Loveday Ryder: Absolutely, yes. If you look at the risk factors and the things that cause accidents for people, particularly early in their learning journey, it is rural roads, driving in the dark and driving with peers. All of those are risk factors.
Q94 Chair: Is there a timescale for that? How does the content of the learning and the testing change?
Loveday Ryder: We are members of international forums that compare what the UK does to ideas that come through other parts of Europe. There is a degree of research to work out a series of propositions. We would then run a consultation on that.
Q95 Chair: Is it an iterative and evolving process, or is it something where there is an official point at which the content is decided and then it doesn’t change until it is decided again?
Loveday Ryder: The latter.
Q96 Chair: The latter. What is the timescale for that?
Loveday Ryder: New Ministers and new Government. We will be bringing forward a set of proposals in the future for that to be decided on.
Q97 Chair: Excellent. I know the Government and you, Minister, are doing a review on road safety, so I am sure that this all feeds in.
Lilian Greenwood: Absolutely. We are looking at road safety in the round. We know that there are particular groups, including young drivers, who are particularly at risk, so this could be one of the things that becomes a measure that falls out of that work.
Q98 Chair: The other part of my question was learning techniques and more sophisticated use of e-learning and e-testing for those elements that do not need the practical side.
Loveday Ryder: Absolutely. You heard evidence from Carly earlier about the Milestones programme that she is looking at, and she is working with the Department to evaluate different learning techniques. It will be very interesting to see the evaluation of that and other ideas, and whether it can form part of what we might do.
Chair: Excellent.
Emma Ward: From a Department perspective, as you have heard, we have a road safety review, and strategy, hopefully, coming forward. It is important stuff. Tackling the wait times is absolutely the No. 1 priority so that Loveday and her team can start to lift their heads and horizons to the big technology changes coming forward in vehicles, how the driving experience is changing, how the demographic is changing and what that means for drivers, so that we can ensure that we do the work that enables them to adapt and change and keep pace with both technology and life. Most recently, my previous head of road safety moved to DVSA on secondment to boost the kind of policy thinking and resource that we have in place to do that longer-term thinking.
Q99 Chair: Okay. Thank you very much. I don’t think we have any other burning questions. I reiterate that if there are points that you would like to put to us in writing we very much welcome that. We thank the three of you and all today’s witnesses. Your evidence, written and verbal, has been really valuable. As you know from MPs’ inboxes, I am sure this will continue, so we will be continuing to put pressure on you until the waiting times come down and we get fewer emails on the issue.
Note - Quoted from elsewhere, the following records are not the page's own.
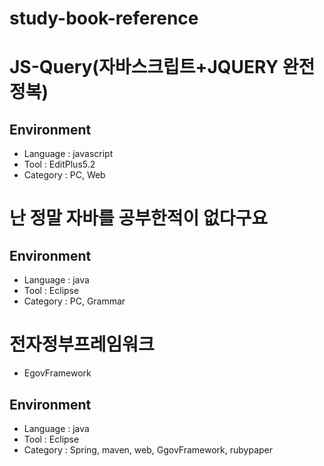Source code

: # study-book-reference
# JS-Query(자바스크립트+JQUERY 완전정복)
## Environment
- Language : javascript
- Tool : EditPlus5.2
- Category : PC, Web

# 난 정말 자바를 공부한적이 없다구요
## Environment
- Language : java
- Tool : Eclipse
- Category : PC, Grammar

# 전자정부프레임워크
- EgovFramework
## Environment
- Language : java
- Tool : Eclipse
- Category : Spring, maven, web, GgovFramework, rubypaper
Lilian Greenwood: We welcome that, Chair. From our perspective, it has been a really useful session. As I said at the start, this is a priority. We want to fix it. It is not an acceptable situation for your constituents who are waiting, and we want it to change. This has certainly been helpful for us. It is useful scrutiny and plays a valuable role. Thank you.
Chair: Thank you very much. That concludes today’s meeting.